MAYWEATHER: POWIEDZCIE IM, ŻE JESTEM GOTOWY
- Im dłużej trwa nasza współpraca, tym on jest coraz silniejszy, a kolejne obozy przebiegają coraz lepiej. Wraz z wiekiem on również trenuje coraz ciężej - opowiada Dujuan Blake, człowiek z obozu Floyda Mayweathera Jr (45-0, 26 KO), który już od dłuższego czasu przygotowuje się w swoim ośrodku do starcia z Marcosem Rene Maidaną (35-3, 31 KO), do jakiego dojdzie 3 maja w MGM Grand w Las Vegas.

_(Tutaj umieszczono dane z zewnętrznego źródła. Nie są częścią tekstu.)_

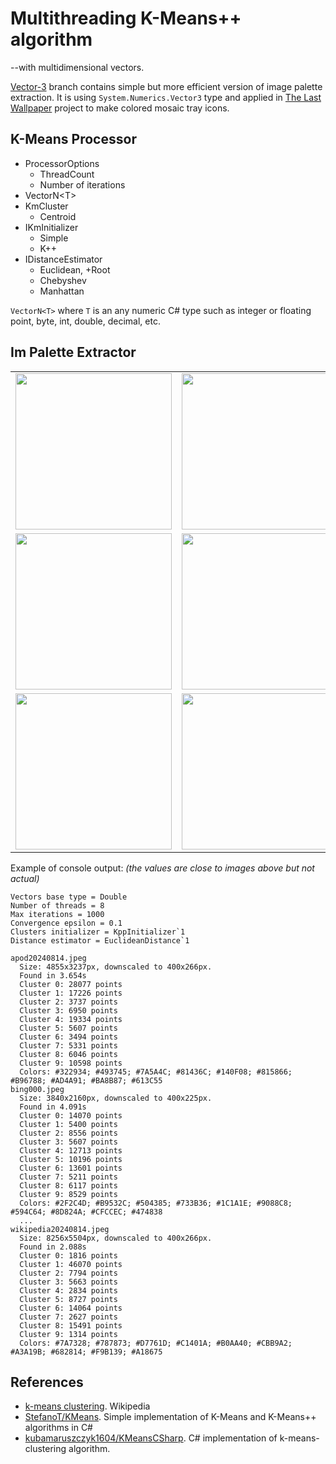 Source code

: # Multithreading K-Means++ algorithm

--with multidimensional vectors.

[Vector-3](https://github.com/nikvoronin/k-means-plus-plus/tree/vector-3) branch contains simple but more efficient version of image palette extraction. It is using `System.Numerics.Vector3` type and applied in [The Last Wallpaper](https://github.com/nikvoronin/LastWallpaper/tree/main/LastWallpaper/Logic/KMeans) project to make colored mosaic tray icons.

## K-Means Processor

- ProcessorOptions
    - ThreadCount
    - Number of iterations
- VectorN\<T\>
- KmCluster
    - Centroid
- IKmInitializer
    - Simple
    - K++
- IDistanceEstimator
    - Euclidean, +Root
    - Chebyshev
    - Manhattan

`VectorN<T>` where `T` is an any numeric C# type such as integer or floating point, byte, int, double, decimal, etc.

## Im Palette Extractor

||||
|:---:|:---:|:---:|
|<img width=250 src="https://github.com/user-attachments/assets/06fb9fbc-26c7-4ab6-a85a-ff1d10631a3f">|<img width=250 src="https://github.com/user-attachments/assets/e29dd6ea-5072-4748-b8be-53e51fe64124">|<img width=250 src="https://github.com/user-attachments/assets/36878586-f5c3-438d-8aba-f39e1ec4c95c">|
|<img width=250 src="https://github.com/user-attachments/assets/a54fa91a-9af4-4b44-ab8b-a9d1efc728ee">|<img width=250 src="https://github.com/user-attachments/assets/89cfb474-f6d4-4fe9-aecc-05e696204e3c">|<img width=250 src="https://github.com/user-attachments/assets/66dd7a8f-c9da-41bb-bf46-6888150d245e">|
|<img width=250 src="https://github.com/user-attachments/assets/99744581-e937-44d6-874b-a71c1f129b9d">|<img width=250 src="https://github.com/user-attachments/assets/5636986d-7d3b-4e0f-a605-4f9d6d02258e">|<img width=250 src="https://github.com/user-attachments/assets/26899da7-af1c-4641-8c5c-36ccc4e6dbb3">|

Example of console output: _(the values are close to images above but not actual)_

```plain
Vectors base type = Double
Number of threads = 8
Max iterations = 1000
Convergence epsilon = 0.1
Clusters initializer = KppInitializer`1
Distance estimator = EuclideanDistance`1

apod20240814.jpeg
  Size: 4855x3237px, downscaled to 400x266px.
  Found in 3.654s
  Cluster 0: 28077 points
  Cluster 1: 17226 points
  Cluster 2: 3737 points
  Cluster 3: 6950 points
  Cluster 4: 19334 points
  Cluster 5: 5607 points
  Cluster 6: 3494 points
  Cluster 7: 5331 points
  Cluster 8: 6046 points
  Cluster 9: 10598 points
  Colors: #322934; #493745; #7A5A4C; #81436C; #140F08; #815866; #B96788; #AD4A91; #BA8B87; #613C55
bing000.jpeg
  Size: 3840x2160px, downscaled to 400x225px.
  Found in 4.091s
  Cluster 0: 14070 points
  Cluster 1: 5400 points
  Cluster 2: 8556 points
  Cluster 3: 5607 points
  Cluster 4: 12713 points
  Cluster 5: 10196 points
  Cluster 6: 13601 points
  Cluster 7: 5211 points
  Cluster 8: 6117 points
  Cluster 9: 8529 points
  Colors: #2F2C4D; #B9532C; #504385; #733B36; #1C1A1E; #9088C8; #594C64; #8D824A; #CFCCEC; #474838
  ...
wikipedia20240814.jpeg
  Size: 8256x5504px, downscaled to 400x266px.
  Found in 2.088s
  Cluster 0: 1816 points
  Cluster 1: 46070 points
  Cluster 2: 7794 points
  Cluster 3: 5663 points
  Cluster 4: 2834 points
  Cluster 5: 8727 points
  Cluster 6: 14064 points
  Cluster 7: 2627 points
  Cluster 8: 15491 points
  Cluster 9: 1314 points
  Colors: #7A7328; #787873; #D7761D; #C1401A; #B0AA40; #CBB9A2; #A3A19B; #682814; #F9B139; #A18675
```

## References

- [k-means clustering](https://en.wikipedia.org/wiki/K-means_clustering). Wikipedia
- [StefanoT/KMeans](https://github.com/StefanoT/KMeans). Simple implementation of K-Means and K-Means++ algorithms in C#
- [kubamaruszczyk1604/KMeansCSharp](https://github.com/kubamaruszczyk1604/KMeansCSharp). C# implementation of k-means-clustering algorithm.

Sparingpartnerów jest wielu, ale podobno żaden nie przetrwa z "Pięknisiem" więcej niż cztery rundy. Tempo jest szalone, bo król rankingu P4P, czyli bez podziału na kategorie, nawet pomiędzy walkami dba o swoją formę i nie pozwala sobie na przybranie na wadze.
- Możecie powiedzieć tym wszystkim ludziom, że jestem gotowy na kolejny pojedynek. Co wy myślicie, jestem gotowy? - zaczepiał Floyd dziennikarzy zgromadzonych podczas otwartego treningu, uderzając jednocześnie przy tym w specjalne suspensoria na tułowiu Nate'a Jonesa, brązowego medalisty olimpijskiego z Atlanty i czołowego zawodnika wagi ciężkiej na przełomie wieku.
- W jego przypadku mijające lata nie robią żadnej różnicy, a wręcz z wiekiem staje się coraz lepszy. Po prostu wyjdzie i da kolejny pokaz boksu - dodał Blake.